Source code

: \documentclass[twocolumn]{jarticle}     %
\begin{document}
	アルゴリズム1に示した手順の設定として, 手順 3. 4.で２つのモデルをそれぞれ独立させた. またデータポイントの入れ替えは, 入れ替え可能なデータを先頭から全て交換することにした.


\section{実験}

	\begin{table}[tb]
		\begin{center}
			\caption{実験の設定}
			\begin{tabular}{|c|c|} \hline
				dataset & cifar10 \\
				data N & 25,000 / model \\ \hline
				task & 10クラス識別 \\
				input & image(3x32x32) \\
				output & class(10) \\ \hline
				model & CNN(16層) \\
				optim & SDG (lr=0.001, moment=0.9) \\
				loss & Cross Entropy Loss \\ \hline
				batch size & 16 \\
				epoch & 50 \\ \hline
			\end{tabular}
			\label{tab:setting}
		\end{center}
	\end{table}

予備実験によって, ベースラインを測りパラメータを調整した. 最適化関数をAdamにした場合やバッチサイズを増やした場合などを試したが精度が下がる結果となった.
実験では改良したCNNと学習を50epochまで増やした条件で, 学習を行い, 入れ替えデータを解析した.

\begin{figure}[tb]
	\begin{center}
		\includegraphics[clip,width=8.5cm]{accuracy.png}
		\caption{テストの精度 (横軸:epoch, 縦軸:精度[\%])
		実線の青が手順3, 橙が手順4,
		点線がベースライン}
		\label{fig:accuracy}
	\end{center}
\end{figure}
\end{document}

★ ★ ★ ★ ★ ★ ★

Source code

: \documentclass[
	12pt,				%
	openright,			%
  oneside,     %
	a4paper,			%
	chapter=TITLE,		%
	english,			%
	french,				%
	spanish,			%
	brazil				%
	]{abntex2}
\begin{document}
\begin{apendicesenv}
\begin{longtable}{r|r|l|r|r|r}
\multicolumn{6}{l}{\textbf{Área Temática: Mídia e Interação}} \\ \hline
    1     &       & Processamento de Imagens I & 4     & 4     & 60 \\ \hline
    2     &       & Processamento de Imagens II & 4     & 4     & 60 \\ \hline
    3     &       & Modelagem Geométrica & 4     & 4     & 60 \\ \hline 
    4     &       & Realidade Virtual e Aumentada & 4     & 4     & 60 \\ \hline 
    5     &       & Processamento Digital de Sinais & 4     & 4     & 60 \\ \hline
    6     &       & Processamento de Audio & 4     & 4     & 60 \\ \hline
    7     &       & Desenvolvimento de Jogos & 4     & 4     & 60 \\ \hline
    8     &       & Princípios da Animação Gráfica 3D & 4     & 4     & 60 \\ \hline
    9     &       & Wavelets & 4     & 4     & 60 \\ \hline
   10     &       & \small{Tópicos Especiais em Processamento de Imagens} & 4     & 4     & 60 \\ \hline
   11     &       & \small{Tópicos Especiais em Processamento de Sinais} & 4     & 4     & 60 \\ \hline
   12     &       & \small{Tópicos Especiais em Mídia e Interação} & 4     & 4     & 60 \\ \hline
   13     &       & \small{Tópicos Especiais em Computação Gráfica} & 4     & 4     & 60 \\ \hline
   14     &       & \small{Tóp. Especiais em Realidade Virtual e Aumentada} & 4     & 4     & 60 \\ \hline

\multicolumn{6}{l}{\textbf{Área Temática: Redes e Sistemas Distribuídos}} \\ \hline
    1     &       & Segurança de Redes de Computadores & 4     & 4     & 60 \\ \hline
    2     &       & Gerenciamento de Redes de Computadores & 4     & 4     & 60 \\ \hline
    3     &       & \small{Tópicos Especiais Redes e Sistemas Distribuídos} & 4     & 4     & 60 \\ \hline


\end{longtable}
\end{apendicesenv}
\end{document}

★ ★ ★ ★ ★ ★ ★

- [Your goal]: Tell how many lines in the material contain the string "Redes". Nothing but the number is needed.

- [Exercise result]: 4